Groove Workspace

Tim McMahon insists he doesn’t really sell software for Groove Networks, makers of Groove Workspace, the low-cost Web-based group collaboration tool he uses. It just seems that way sometimes. He admits he is one of Groove’s favorite customer references, though.

McMahon is the owner of McMahon Worldwide Management Consulting, which specializes in reengineering sales and marketing departments at major clients such as camera maker Canon USA and chemical firm W. R. Grace & Co. It’s a virtual firm — McMahon is the only employee.

Workspace is central to everything he does. Most of his clients use Groove too. “I use Groove to run the company,” McMahon says. “I also use it to deliver programs to my clients. And it’s so inexpensive, it’s unbelievable.”

A perpetual license costs as little as $70 per seat for the Standard version. The most advanced Project edition sells for $200.

Workspace helps groups collaborate online by establishing secure virtual work spaces where members can review and edit documents together, chat in real time and contribute to discussions threads.

They can also share structured information created and stored using the Workspace forms tool, and schedule and take minutes at online meetings. Workspace even offers voice over Internet protocol (VoIP) capabilities. Users can run multi-location virtual meetings with audio using only Workspace and the public Internet.

Feeling Groovy?
A good part of the product’s appeal is Groove’s peer-to-peer architecture (P2P). It requires only that participants run the program and have access to the Internet.

“You don’t need to buy or set up a server,” notes Andrew Mahon, Groove’s director of strategic marketing. “That means there’s no server maintenance to worry about either, and no need to set up database directories. It doesn’t entail a lot of the IT [information technology] overhead that other solutions in this space do.”

Which is one reason — along with the price — that Groove appeals to small businesses, Mahon says. Most small businesses don’t even have IT departments, he notes.

The program was designed for small distributed work teams, whether in big companies or small. But more and more small companies, especially professional services firms like McMahon’s, operate with virtual teams.

“Members of distributed work groups need to be on the same page,” says Mahon. “They’re not having the coffee pot encounters, they’re not always on the same network, they’re not getting the same information. Groove fills that gap, whether it’s real time or over different time zones.”

Collaborative Harmony
The document review function with its powerful version control features is often what draws first-time users to Workspace. Every time a member of a document review team makes a change to a document in the workspace, Groove automatically sends changes to every other member.

So there’s no more confusion about which is the latest version of a document, and no more costly errors or delays resulting from that kind of confusion.

They may buy the program for the collaborative document editing features, but users almost always find that the program’s other functions add important new dimensions to the process, Mahon says. Especially chat, which encourages exactly the kind of ad hoc communication often missing when work team members are separated in time and space.

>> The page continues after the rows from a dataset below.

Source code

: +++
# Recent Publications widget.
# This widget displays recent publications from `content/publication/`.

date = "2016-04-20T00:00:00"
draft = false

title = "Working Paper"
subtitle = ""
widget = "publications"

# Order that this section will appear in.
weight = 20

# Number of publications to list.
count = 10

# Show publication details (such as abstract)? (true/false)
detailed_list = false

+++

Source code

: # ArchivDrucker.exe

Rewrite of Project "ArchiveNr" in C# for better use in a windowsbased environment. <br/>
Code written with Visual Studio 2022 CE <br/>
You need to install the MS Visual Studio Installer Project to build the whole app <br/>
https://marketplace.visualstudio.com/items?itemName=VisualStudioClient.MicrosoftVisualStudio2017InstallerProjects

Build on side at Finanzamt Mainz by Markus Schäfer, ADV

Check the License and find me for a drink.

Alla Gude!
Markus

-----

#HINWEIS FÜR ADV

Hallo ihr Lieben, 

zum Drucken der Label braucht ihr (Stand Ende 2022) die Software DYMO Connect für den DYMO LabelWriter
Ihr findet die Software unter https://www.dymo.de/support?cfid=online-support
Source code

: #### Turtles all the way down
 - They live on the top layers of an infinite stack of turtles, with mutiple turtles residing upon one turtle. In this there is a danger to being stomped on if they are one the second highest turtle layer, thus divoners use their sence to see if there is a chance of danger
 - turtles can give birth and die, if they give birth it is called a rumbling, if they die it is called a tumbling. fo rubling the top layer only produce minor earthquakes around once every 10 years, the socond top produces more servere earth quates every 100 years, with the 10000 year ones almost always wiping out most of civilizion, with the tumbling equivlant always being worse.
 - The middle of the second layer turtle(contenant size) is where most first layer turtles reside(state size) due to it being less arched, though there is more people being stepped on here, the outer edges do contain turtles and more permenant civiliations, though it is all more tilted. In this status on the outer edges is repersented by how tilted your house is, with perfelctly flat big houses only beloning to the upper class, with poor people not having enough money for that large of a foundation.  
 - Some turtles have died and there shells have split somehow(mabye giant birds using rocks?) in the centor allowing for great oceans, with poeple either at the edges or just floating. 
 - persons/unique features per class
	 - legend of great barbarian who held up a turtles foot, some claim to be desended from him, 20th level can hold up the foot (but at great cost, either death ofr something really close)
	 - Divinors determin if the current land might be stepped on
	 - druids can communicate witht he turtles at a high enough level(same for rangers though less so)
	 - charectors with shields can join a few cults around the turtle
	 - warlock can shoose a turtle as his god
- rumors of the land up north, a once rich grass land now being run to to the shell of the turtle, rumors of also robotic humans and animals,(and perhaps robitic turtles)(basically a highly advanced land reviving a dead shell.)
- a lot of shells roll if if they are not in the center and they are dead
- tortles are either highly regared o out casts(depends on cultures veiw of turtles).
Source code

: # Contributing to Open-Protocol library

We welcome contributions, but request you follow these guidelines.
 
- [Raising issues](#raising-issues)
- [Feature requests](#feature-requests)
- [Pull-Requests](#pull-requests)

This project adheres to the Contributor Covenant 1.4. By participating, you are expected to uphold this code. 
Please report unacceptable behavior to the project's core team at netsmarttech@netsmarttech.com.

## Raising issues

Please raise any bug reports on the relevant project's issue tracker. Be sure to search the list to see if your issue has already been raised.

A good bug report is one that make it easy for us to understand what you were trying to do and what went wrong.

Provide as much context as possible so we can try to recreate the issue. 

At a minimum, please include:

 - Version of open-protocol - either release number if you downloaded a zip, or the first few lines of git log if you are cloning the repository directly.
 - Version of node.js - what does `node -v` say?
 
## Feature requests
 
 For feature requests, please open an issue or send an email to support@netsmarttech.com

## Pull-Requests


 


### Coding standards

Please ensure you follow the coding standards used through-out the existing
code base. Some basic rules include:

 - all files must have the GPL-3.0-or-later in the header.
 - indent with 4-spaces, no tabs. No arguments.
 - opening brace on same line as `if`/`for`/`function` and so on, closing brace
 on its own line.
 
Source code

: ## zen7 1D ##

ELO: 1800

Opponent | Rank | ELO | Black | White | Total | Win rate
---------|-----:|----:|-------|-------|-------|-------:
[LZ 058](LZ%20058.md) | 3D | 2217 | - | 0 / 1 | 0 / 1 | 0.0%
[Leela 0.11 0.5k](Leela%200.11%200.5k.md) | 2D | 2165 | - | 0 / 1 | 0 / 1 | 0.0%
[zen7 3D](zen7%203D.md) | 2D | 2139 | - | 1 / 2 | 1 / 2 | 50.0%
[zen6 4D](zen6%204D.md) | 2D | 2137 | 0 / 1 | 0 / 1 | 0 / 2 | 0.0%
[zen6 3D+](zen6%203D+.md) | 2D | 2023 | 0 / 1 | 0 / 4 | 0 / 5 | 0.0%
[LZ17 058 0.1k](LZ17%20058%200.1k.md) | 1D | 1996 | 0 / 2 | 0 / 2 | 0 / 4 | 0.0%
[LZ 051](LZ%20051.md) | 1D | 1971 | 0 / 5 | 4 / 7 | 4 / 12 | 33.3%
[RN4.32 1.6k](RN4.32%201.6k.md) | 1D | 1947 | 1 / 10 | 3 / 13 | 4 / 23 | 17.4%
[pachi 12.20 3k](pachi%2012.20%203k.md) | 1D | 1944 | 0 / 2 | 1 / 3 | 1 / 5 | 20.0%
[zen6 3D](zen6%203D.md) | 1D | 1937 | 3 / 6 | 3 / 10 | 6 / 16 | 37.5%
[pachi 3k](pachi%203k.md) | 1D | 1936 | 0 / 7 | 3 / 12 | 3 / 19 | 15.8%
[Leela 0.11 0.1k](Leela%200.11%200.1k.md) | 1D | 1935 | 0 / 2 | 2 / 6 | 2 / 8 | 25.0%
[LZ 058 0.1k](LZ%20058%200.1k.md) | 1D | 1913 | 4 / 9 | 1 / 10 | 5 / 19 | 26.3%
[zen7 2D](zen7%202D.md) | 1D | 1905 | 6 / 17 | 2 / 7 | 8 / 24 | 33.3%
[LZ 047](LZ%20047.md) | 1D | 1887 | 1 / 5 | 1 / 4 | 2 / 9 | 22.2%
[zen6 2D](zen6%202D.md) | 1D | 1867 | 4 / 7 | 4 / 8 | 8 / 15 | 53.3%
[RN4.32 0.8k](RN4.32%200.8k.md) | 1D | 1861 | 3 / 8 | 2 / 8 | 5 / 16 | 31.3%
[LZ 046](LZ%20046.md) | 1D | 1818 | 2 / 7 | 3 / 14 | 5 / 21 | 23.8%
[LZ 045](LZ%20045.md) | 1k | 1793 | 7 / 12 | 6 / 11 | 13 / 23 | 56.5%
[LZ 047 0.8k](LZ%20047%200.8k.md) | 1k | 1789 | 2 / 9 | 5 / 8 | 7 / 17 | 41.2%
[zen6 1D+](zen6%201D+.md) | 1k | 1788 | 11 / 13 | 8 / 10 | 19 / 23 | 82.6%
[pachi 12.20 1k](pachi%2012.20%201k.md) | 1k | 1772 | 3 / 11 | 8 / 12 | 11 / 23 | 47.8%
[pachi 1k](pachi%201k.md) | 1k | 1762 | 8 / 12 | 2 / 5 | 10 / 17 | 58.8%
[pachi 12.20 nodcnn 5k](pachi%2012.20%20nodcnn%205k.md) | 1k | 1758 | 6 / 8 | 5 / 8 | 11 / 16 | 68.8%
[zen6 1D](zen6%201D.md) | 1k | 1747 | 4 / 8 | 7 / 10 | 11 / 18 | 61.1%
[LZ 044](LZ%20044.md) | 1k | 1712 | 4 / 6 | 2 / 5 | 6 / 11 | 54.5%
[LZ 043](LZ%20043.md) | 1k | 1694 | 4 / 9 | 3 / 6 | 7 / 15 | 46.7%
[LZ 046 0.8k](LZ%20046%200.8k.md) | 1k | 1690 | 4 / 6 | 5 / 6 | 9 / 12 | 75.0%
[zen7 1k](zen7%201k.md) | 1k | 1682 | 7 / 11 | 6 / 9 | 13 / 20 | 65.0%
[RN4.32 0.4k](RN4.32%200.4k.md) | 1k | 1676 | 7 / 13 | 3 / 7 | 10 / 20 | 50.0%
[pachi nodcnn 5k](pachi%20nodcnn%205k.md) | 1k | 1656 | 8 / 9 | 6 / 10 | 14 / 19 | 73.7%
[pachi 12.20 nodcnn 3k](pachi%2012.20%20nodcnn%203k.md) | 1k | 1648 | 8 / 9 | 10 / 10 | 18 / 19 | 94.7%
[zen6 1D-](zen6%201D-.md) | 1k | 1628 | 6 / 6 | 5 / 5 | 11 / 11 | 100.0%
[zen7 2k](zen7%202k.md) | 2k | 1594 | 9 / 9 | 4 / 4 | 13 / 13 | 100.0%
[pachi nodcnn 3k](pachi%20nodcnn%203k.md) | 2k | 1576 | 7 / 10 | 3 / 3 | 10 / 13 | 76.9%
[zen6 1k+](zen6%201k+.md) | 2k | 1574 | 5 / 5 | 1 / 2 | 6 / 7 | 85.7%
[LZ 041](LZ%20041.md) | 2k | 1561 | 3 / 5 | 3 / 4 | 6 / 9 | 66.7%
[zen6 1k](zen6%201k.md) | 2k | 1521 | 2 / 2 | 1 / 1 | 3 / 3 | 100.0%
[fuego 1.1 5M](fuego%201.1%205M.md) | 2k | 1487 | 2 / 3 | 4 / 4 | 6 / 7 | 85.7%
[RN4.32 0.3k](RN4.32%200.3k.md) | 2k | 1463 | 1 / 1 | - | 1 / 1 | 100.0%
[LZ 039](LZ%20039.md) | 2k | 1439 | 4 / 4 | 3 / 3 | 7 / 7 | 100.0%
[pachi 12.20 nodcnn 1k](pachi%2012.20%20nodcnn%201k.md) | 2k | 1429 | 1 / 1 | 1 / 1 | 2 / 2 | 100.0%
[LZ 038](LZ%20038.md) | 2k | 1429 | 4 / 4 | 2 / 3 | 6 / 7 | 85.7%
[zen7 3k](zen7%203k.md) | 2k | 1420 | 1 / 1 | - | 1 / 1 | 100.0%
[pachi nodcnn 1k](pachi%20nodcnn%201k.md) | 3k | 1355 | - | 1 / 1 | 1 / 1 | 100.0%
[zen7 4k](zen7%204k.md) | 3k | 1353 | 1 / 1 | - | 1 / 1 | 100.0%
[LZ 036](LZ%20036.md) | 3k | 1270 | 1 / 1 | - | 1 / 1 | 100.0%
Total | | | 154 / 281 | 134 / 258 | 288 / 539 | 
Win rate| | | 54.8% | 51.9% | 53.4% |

“There’s a dynamic around this sharing that is an important part of the Groove experience,” Mahon says. “It’s often what customers really latch on to — even if they have difficulty saying what it is they like. They’re apt to talk about the ‘liveliness’ of the communications with Groove.”

Virtually Independent
McMahon uses Workspace to collaborate with the other members of his virtual team — the independent associates with complementary consulting expertise that he brings in to work with clients as needed. He also uses it to run meetings, deliver training and for ongoing communications with clients.

For example, for one central U.S. region of cement producer Lafarge, McMahon runs monthly two-hour sales management meetings using Workspace. Forty employees from across the region participate and McMahon delivers a training topic at each.

“They use Groove to work on pre-session assignments, they use the discussion boards to talk about it, then when we do the meeting, I use Groove to deliver the training course,” McMahon says.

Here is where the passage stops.